I have a penchant for naming things. I’d like to blame this on my taxonomist tendencies, but I’ve been naming things for a long time, long before I knew what taxonomy was.
My grandmum’s favourite story about me (one she tells at every family get-together) involves a four-year old me, walking into the house with hands carefully cupped and bright, excited eyes. When my grandmum leaned over and asked me what I had, I opened my hands to reveal a wolf spider larger than my palm and exclaimed, “Look, it’s Rebecca!” She almost fainted.
And, you might know how I named the gecko that sang to me Romeo, and the bat that visited me Charlie, and the skunk in the well Pepe. These are only a few examples from a multitude of arthropod and vertebrate friends with names.
I pretty much think it is okay to name animals, and even plants, but when my tendency leads me to name inanimate objects, I worry a bit more. For example, my car is named “The Horse with No Name” because I drove through the desert with it (do you know that song?).

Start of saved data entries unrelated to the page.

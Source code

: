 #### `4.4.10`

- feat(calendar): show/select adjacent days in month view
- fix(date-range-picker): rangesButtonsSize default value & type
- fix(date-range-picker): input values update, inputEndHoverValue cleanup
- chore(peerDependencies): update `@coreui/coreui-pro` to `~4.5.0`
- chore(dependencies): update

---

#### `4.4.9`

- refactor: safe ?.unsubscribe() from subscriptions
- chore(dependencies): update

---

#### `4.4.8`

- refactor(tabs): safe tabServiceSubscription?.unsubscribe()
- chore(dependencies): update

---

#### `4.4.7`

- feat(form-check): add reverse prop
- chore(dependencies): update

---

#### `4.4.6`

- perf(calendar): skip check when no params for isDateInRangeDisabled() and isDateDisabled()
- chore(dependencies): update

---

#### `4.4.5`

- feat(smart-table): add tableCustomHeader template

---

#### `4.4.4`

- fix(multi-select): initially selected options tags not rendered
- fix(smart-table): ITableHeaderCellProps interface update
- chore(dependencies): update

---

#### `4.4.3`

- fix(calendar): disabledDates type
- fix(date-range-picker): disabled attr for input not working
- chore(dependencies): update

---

And I have an extreme fondness for my road bicycle (my statistically significant other), named Dragonfly, because I feel like a dragonfly darting around when I ride him. The best thing about his name is that I can abbreviate it to “Dragon”.

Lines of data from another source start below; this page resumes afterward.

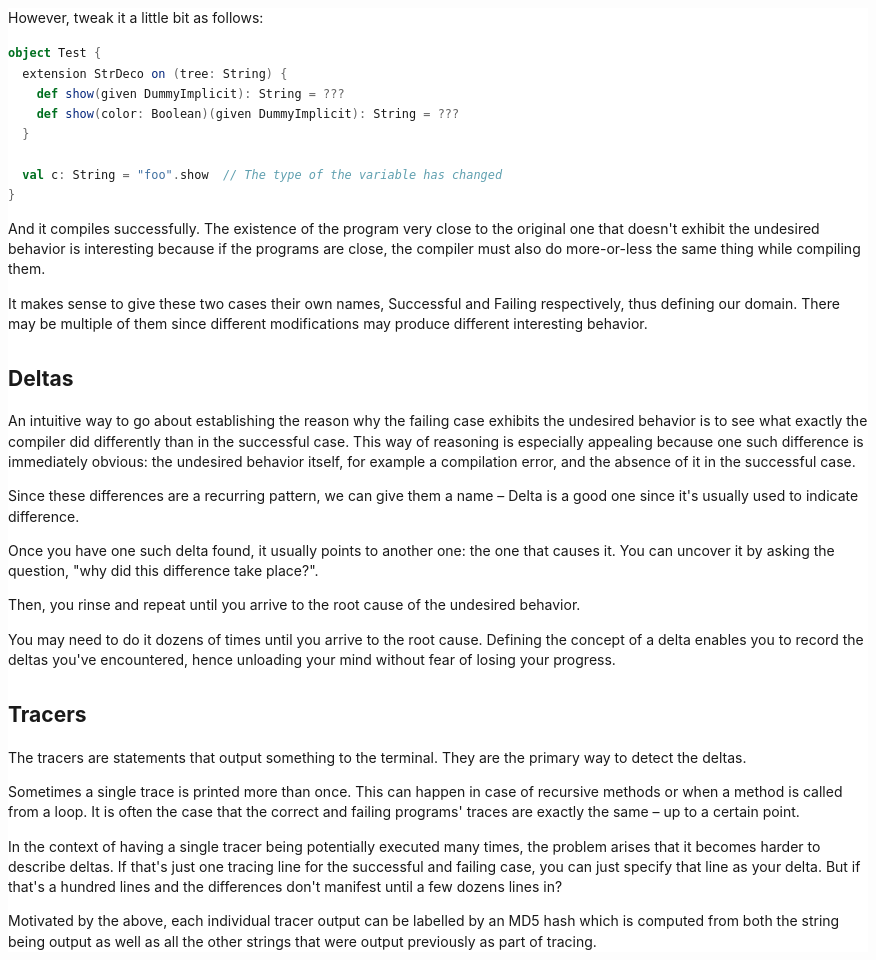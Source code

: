 However, tweak it a little bit as follows:

```scala
object Test {
  extension StrDeco on (tree: String) {
    def show(given DummyImplicit): String = ???
    def show(color: Boolean)(given DummyImplicit): String = ???
  }

  val c: String = "foo".show  // The type of the variable has changed
}
```

And it compiles successfully. The existence of the program very close to the original one that doesn't exhibit the undesired behavior is interesting because if the programs are close, the compiler must also do more-or-less the same thing while compiling them.

It makes sense to give these two cases their own names, Successful and Failing respectively, thus defining our domain. There may be multiple of them since different modifications may produce different interesting behavior.

## Deltas
An intuitive way to go about establishing the reason why the failing case exhibits the undesired behavior is to see what exactly the compiler did differently than in the successful case. This way of reasoning is especially appealing because one such difference is immediately obvious: the undesired behavior itself, for example a compilation error, and the absence of it in the successful case.

Since these differences are a recurring pattern, we can give them a name – Delta is a good one since it's usually used to indicate difference.

Once you have one such delta found, it usually points to another one: the one that causes it. You can uncover it by asking the question, "why did this difference take place?".

Then, you rinse and repeat until you arrive to the root cause of the undesired behavior.

You may need to do it dozens of times until you arrive to the root cause. Defining the concept of a delta enables you to record the deltas you've encountered, hence unloading your mind without fear of losing your progress.

## Tracers
The tracers are statements that output something to the terminal. They are the primary way to detect the deltas.

Sometimes a single trace is printed more than once. This can happen in case of recursive methods or when a method is called from a loop. It is often the case that the correct and failing programs' traces are exactly the same – up to a certain point.

In the context of having a single tracer being potentially executed many times, the problem arises that it becomes harder to describe deltas. If that's just one tracing line for the successful and failing case, you can just specify that line as your delta. But if that's a hundred lines and the differences don't manifest until a few dozens lines in?

Motivated by the above, each individual tracer output can be labelled by an MD5 hash which is computed from both the string being output as well as all the other strings that were output previously as part of tracing.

Then I can say I ride a dragon to and from work every day and, well, what could be better than that?
I post enigmatic facebook messages about good weather to ride dragons, and how dragons don’t like rain, how we fly down mountains, etc, etc. The problem is that, as soon as you name something, it begins to come alive to you. Names have a certain power and, once you give a thing a name, it starts developing a life, a personality of its own. It begins to demand attention. (This is why it was a bad idea to name my computer Hal.)

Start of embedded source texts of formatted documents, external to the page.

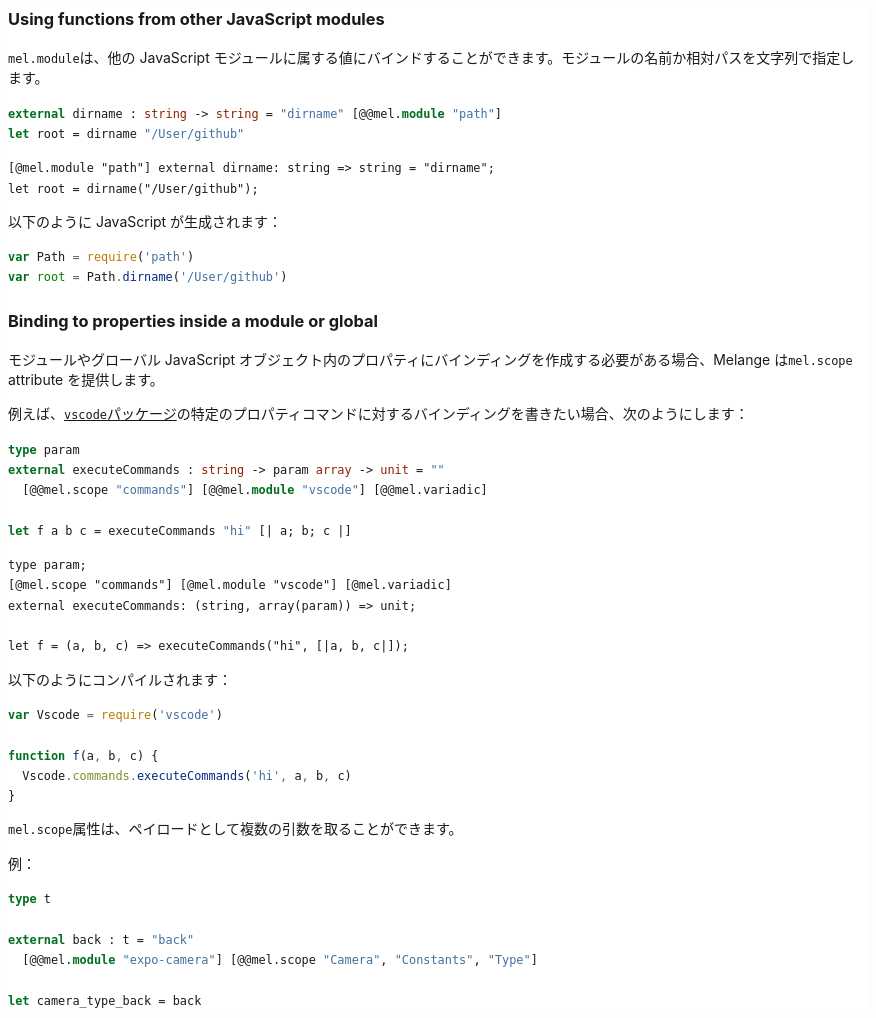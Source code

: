 ### Using functions from other JavaScript modules

`mel.module`は、他の JavaScript モジュールに属する値にバインドすることができます。モジュールの名前か相対パスを文字列で指定します。

```ocaml
external dirname : string -> string = "dirname" [@@mel.module "path"]
let root = dirname "/User/github"
```

```reasonml
[@mel.module "path"] external dirname: string => string = "dirname";
let root = dirname("/User/github");
```

以下のように JavaScript が生成されます：

```js
var Path = require('path')
var root = Path.dirname('/User/github')
```

### Binding to properties inside a module or global

モジュールやグローバル JavaScript オブジェクト内のプロパティにバインディングを作成する必要がある場合、Melange は`mel.scope` attribute を提供します。

例えば、[`vscode`パッケージ](https://code.visualstudio.com/api/references/vscode-api#commands)の特定のプロパティコマンドに対するバインディングを書きたい場合、次のようにします：

```ocaml
type param
external executeCommands : string -> param array -> unit = ""
  [@@mel.scope "commands"] [@@mel.module "vscode"] [@@mel.variadic]

let f a b c = executeCommands "hi" [| a; b; c |]
```

```reasonml
type param;
[@mel.scope "commands"] [@mel.module "vscode"] [@mel.variadic]
external executeCommands: (string, array(param)) => unit;

let f = (a, b, c) => executeCommands("hi", [|a, b, c|]);
```

以下のようにコンパイルされます：

```javascript
var Vscode = require('vscode')

function f(a, b, c) {
  Vscode.commands.executeCommands('hi', a, b, c)
}
```

`mel.scope`属性は、ペイロードとして複数の引数を取ることができます。

例：

```ocaml
type t

external back : t = "back"
  [@@mel.module "expo-camera"] [@@mel.scope "Camera", "Constants", "Type"]

let camera_type_back = back
```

I can’t ride my Dragon right now, and I miss him something terrible, almost as I would miss a friend.
But I suppose I am not the only one prey to this taxonomic fallacy…I’m reading Papillon right now, by Charrière, and in the story he names the wave that will take him away from the island Diable to freedom. He names it Lisette:“We call wave that take you away Lisette. O.K.?” “O.K.” Lisette arrived with the roar of an express train puling into a station. Standing straight as a rampart, she grew larger with every second. It was an impressive sight… I would sail toward the great adventure on the back of Lisette.
And, just as my bicycle came alive once named, so did Lisette in the story:Lisette was advancing with her usual noise…She was on her way; Lisette was coming straight for us, standing up like the spire of a church. With her usual deafening roar she broke over our rocks and swept toward the cliff.